If those two channels go away then oh well, there is still lots of similar programming.


----------



## Diatheke (Jan 29, 2008)

I found the lygsat list, thanks for posting that.


----------



## Diatheke (Jan 29, 2008)

The list I was going by is:

http://www.sadoun.com/Sat/Channels/Channels-FTA-free-to-air-Satellite-TV.htm

It does say 87 West but I thought it was FTA not C - Band.


----------



## unclehonkey (Jan 3, 2008)

spirit TV is gone. They are no longer on satellite.

you would need a 6 foot or larger dish for TVU. Another option is a KU system on 97W for JCTV. They also have videos

here is some more info. Found this at Satelliteguys



> Spirit's website is still up and the webstream is still up so it looks like they just stopped the Cband transmission at this time. Probally cheaper for them to send an internet feed to skyangel for the new iptv service.


----------



## Davenlr (Sep 16, 2006)

JCTV and AlJazeera are strong. They come in great on my 24" dish. Surprisingly, JCTV isn't dolby, but sounds good.

Keep coming up with new channels I'm gonna have to buy a motor drive and a chain saw.


----------



## unclehonkey (Jan 3, 2008)

chainsaw....a FTA'ers best friend


----------



## Davenlr (Sep 16, 2006)

I can get sats from 72 to 101W with a motorized dish, but have to use a stationary dish for G10.

Can I use a HH disq motor drive hooked to port 2 of a disq switch and keep G10 on port 1, or will the motor not work with a 4 sat switch? Hate to buy a motor and lose G10.


----------



## bruin95 (Apr 23, 2006)

Diatheke said:


> The list I was going by is:
> 
> http://www.sadoun.com/Sat/Channels/Channels-FTA-free-to-air-Satellite-TV.htm
> 
> It does say 87 West but I thought it was FTA not C - Band.


FTA also includes C-band, not just Ku.


----------



## FTA Michael (Jul 21, 2002)

Davenlr said:


> I can get sats from 72 to 101W with a motorized dish, but have to use a stationary dish for G10.
> 
> Can I use a HH disq motor drive hooked to port 2 of a disq switch and keep G10 on port 1, or will the motor not work with a 4 sat switch? Hate to buy a motor and lose G10.


Absolutely! That's the way I've got my system set up.

I keep a stationary dish for G10R not because I can't hit it with the motor, but because this way I can always access those channels in a snap.
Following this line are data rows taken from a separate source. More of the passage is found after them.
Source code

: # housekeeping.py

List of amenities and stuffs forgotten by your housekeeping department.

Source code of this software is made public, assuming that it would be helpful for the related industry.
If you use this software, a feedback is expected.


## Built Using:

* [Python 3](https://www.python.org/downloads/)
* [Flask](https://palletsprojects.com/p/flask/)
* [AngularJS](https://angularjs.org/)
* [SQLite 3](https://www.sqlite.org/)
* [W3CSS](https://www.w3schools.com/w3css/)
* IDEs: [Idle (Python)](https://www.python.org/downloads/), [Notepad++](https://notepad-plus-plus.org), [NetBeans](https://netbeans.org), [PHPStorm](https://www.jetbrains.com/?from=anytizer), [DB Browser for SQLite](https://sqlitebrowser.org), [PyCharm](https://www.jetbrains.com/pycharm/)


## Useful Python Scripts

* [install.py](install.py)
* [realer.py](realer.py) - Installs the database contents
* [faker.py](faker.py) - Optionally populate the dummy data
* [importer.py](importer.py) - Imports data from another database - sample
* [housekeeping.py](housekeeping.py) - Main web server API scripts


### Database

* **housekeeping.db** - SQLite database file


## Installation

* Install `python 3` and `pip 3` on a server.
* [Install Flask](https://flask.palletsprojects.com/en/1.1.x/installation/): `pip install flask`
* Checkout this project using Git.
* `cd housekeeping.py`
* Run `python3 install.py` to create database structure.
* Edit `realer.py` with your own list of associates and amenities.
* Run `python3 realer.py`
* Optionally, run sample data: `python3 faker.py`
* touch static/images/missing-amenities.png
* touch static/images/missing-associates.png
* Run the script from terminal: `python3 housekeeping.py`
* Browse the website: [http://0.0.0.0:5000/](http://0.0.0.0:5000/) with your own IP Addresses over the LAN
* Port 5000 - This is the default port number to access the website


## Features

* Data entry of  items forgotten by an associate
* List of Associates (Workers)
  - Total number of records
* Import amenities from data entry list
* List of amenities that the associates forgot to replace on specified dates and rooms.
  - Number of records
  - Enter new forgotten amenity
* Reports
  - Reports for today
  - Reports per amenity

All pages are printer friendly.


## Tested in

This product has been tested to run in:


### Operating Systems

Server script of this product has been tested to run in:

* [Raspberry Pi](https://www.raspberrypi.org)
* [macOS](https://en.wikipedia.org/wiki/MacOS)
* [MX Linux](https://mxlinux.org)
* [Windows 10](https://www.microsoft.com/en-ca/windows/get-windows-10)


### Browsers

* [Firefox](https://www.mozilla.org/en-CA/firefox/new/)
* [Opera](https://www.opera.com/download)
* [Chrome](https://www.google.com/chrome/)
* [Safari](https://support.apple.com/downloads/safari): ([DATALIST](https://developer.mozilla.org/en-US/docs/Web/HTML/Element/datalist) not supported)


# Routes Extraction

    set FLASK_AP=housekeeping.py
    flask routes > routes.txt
It also helps that I can fine-tune that dish to better pick up G10R's relatively weak signals.


----------



## unclehonkey (Jan 3, 2008)

Davenlr said:


> I can get sats from 72 to 101W with a motorized dish, but have to use a stationary dish for G10.
> 
> Can I use a HH disq motor drive hooked to port 2 of a disq switch and keep G10 on port 1, or will the motor not work with a 4 sat switch? Hate to buy a motor and lose G10.


sure you can. I have a motorized for 61-148 but need a fixed dish for hispasat at 30W.

You just add either a 22k switch or a diseqc switch between the motor and the LNB's.


----------



## Davenlr (Sep 16, 2006)

Great, thanks guys. Anyone have any suggestions on a motor? There are lots of different ones and lots of different places. I've been ordering my lnb's from Sadoun since they are close. Ordered the dish from satelliteav.com and the receiver from gosatellite in Canada. I'm open to suggestions...Id like one with a high count/inch so I don't have to worry about resyncing. Ill be using a Geosatpro 90cm dish.


----------



## unclehonkey (Jan 3, 2008)

I have a SG2100 and it works great. I've also read the Geosat motor that SatelliteAV puts out is quieter than the SG2100 and works just as good.


----------



## Davenlr (Sep 16, 2006)

Ok, thanks. Just wanted to make sure its compatable with my switch and stationary dish setup.
I lost the first transponder on G10 today, signal was the same, but quality dropped to 40 and was breaking up badly. Only thing that changed was the weather...the uplink for G10's Equity mux is about 10 miles west of me, and its been raining pretty heavy. I know they monitor the downlink on FTA receivers, and boost the uplink power when they start getting bad quality on the downlink. I went out and bumped the dish ever so slightly east (its on a flat roof mount sitting on the ground in my front yard). Quality went up 10 points, signal didn't change (80-82). What's the deal with the signal readings vs quality? I'm guessing quality is the bit rate error percentage in reverse, but signal seems to either be 80-82 or nothing.


----------



## unclehonkey (Jan 3, 2008)

signal doesnt mean anything. That just shows you have signal to the LNB
quality is all that matters honestly. I've seen the receiver show 80 signal whether I'm on the satellite or not

but I know when there is bad weather in Little Rock it seems like the Equity channels do lose power.


----------



## Davenlr (Sep 16, 2006)

Thanks. That makes sense. When I get the HH motor, do I hook the coax going to the motorized dish to port 1 of the disq switch, or put the disq switch between the motor and the lnb on the motorized dish, and run a coax from there to the secondary dish...Little confused there.


----------



## FTA Michael (Jul 21, 2002)

It works either way. 

If you're only going to have one LNB on your motor, then run the cable from receiver to switch to motor to LNB.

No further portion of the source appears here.